After 20 years of deliberations, debates, and drafts, the International Law Commission released its final version of the convention in May 1969. The document's 85 articles serve as the jurisprudential bedrock of international treaty law, and although the convention is not retrospective, even a brief dip into its principles shows it provides a non-partisan and dispassionate way of looking at how treaties should be applied and managed. The convention points out that treaties are agreements between sovereign states, and that signing a treaty is itself evidence of statehood. This is in accordance with the British Government's acknowledgement in 1839 (albeit with some qualifications) that New Zealand at that time was a "sovereign and independent state".
The convention also requires that parties to a treaty refrain from any acts which might defeat its purpose and that they act in good faith towards each other. This is also in keeping with the tenor of Hobson's comments at the signing of the Treaty of Waitangi in 1840.
So far so good, but midway through the convention are some provisions that might be uncomfortable for those who take a purist view of the Treaty. It allows, for example, for the text of treaties to be amended if the parties agree; for parties to withdraw from their consent to be bound by a treaty; and for a violation of a treaty or an error in its text being the grounds for its termination.

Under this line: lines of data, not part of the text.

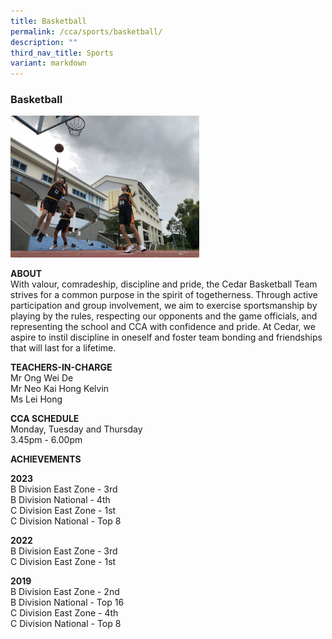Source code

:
 ```yaml
---
title: Basketball
permalink: /cca/sports/basketball/
description: ""
third_nav_title: Sports
variant: markdown
---
```

### Basketball
<img src="/images/sports2.png" style="width:60%">

**ABOUT**  
With valour, comradeship, discipline and pride, the Cedar Basketball Team strives for a common purpose in the spirit of togetherness. Through active participation and group involvement, we aim to exercise sportsmanship by playing by the rules, respecting our opponents and the game officials, and representing the school and CCA with confidence and pride. At Cedar, we aspire to instil discipline in oneself and foster team bonding and friendships that will last for a lifetime.  
  
**TEACHERS-IN-CHARGE**  
Mr Ong Wei De  
Mr Neo Kai Hong Kelvin  
Ms Lei Hong 
  
**CCA SCHEDULE**  
Monday, Tuesday and Thursday  
3.45pm - 6.00pm  
  
**ACHIEVEMENTS**<br>

**2023**&nbsp;<br>
B Division East Zone - 3rd <br>
B Division National - 4th<br>
C Division East Zone - 1st<br>
C Division National - Top 8<br>


**2022**&nbsp;<br>
B Division East Zone - 3rd  <br>
C Division East Zone - 1st  
  
**2019**&nbsp;<br>
B Division East Zone - 2nd  <br>
 B Division National - Top 16  <br>
C Division East Zone - 4th  <br>
C Division National - Top 8<br>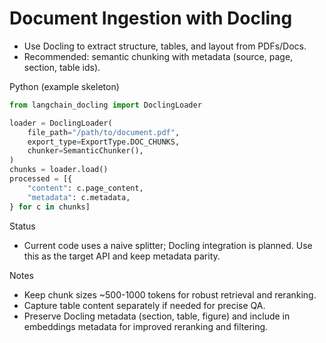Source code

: # Document Ingestion with Docling

- Use Docling to extract structure, tables, and layout from PDFs/Docs.
- Recommended: semantic chunking with metadata (source, page, section, table ids).

Python (example skeleton)

```python
from langchain_docling import DoclingLoader

loader = DoclingLoader(
    file_path="/path/to/document.pdf",
    export_type=ExportType.DOC_CHUNKS,
    chunker=SemanticChunker(),
)
chunks = loader.load()
processed = [{
    "content": c.page_content,
    "metadata": c.metadata,
} for c in chunks]
```

Status
- Current code uses a naive splitter; Docling integration is planned. Use this as the target API and keep metadata parity.

Notes
- Keep chunk sizes ~500-1000 tokens for robust retrieval and reranking.
- Capture table content separately if needed for precise QA.
- Preserve Docling metadata (section, table, figure) and include in embeddings metadata for improved reranking and filtering.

In the case of the Treaty of Waitangi, where there are obvious errors in the translation, Article 79 of the Vienna Convention would require that corrections be made - a suggestion inconceivable to those who revere the Treaty as some sort of sacred document. The cost of New Zealand having failed to do this in 172 years, though, is evident both in the continued confusion surrounding how the Treaty is understood by some groups, and in the sometimes idiosyncratic decisions made by the Waitangi Tribunal on the basis of the Treaty's conflicting texts.
The Vienna Convention serves - at the very least - as a neutral set of guidelines for how the Treaty could be interpreted, amended, and even terminated if the parties so desired. Yet, it is telling that the convention is hardly mentioned in any of the Waitangi Tribunal reports (and on the rare occasions when it has appeared, such as in the 1983 Motunui-Waitara report, it was deftly misinterpreted).
Evidently, the tribunal prefers the ad hoc approach to settling claims, turning its back on international conventions in the mistaken belief that the Treaty is a sui generis agreement. It is nothing of the sort, and the lack of reference to international law principles in tribunal reports ought to be cause for unease. At the very least, it is a sign of jurisprudential hubris, and at worst, it potentially results in settlements that are out of kilter with how the rest of the world understands treaties.
As the end of historical Treaty claims nears, and as the Treaty's role in our constitution is under review, perhaps it is time for a little less back-patting and a little more head-scratching.